• _Exercise details_
Whenever the string "Fastest" turns up in a line below, that line should be copied.

• _Available records_
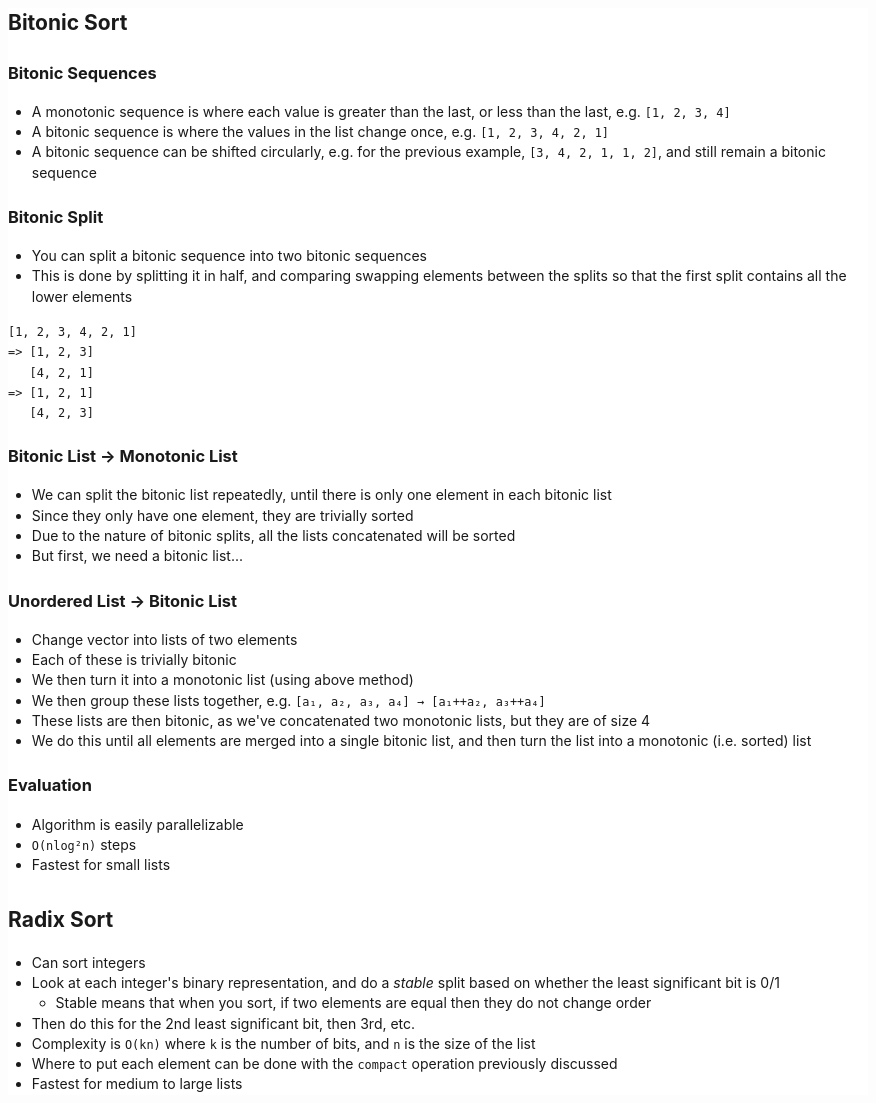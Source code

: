 
## Bitonic Sort

### Bitonic Sequences
- A monotonic sequence is where each value is greater than the last, or less
  than the last, e.g. `[1, 2, 3, 4]`
- A bitonic sequence is where the values in the list change once, e.g.
  `[1, 2, 3, 4, 2, 1]`
- A bitonic sequence can be shifted circularly, e.g. for the previous example,
  `[3, 4, 2, 1, 1, 2]`, and still remain a bitonic sequence

### Bitonic Split
- You can split a bitonic sequence into two bitonic sequences
- This is done by splitting it in half, and comparing swapping elements between
  the splits so that the first split contains all the lower elements
```
[1, 2, 3, 4, 2, 1]
=> [1, 2, 3]
   [4, 2, 1]
=> [1, 2, 1]
   [4, 2, 3]
```

### Bitonic List → Monotonic List
- We can split the bitonic list repeatedly, until there is only one element in
  each bitonic list
- Since they only have one element, they are trivially sorted
- Due to the nature of bitonic splits, all the lists concatenated will be sorted
- But first, we need a bitonic list...

### Unordered List → Bitonic List
- Change vector into lists of two elements
- Each of these is trivially bitonic
- We then turn it into a monotonic list (using above method)
- We then group these lists together, e.g. `[a₁, a₂, a₃, a₄] → [a₁++a₂, a₃++a₄]`
- These lists are then bitonic, as we've concatenated two monotonic lists, but
  they are of size 4
- We do this until all elements are merged into a single bitonic list, and then
  turn the list into a monotonic (i.e. sorted) list

### Evaluation
- Algorithm is easily parallelizable
- `O(nlog²n)` steps
- Fastest for small lists

## Radix Sort
- Can sort integers
- Look at each integer's binary representation, and do a _stable_ split based on
  whether the least significant bit is 0/1
  - Stable means that when you sort, if two elements are equal then they do not
    change order
- Then do this for the 2nd least significant bit, then 3rd, etc.
- Complexity is `O(kn)` where `k` is the number of bits, and `n` is the size of
  the list
- Where to put each element can be done with the `compact` operation previously
  discussed
- Fastest for medium to large lists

• _Response for this exercise_
- Fastest for small lists
- Fastest for medium to large lists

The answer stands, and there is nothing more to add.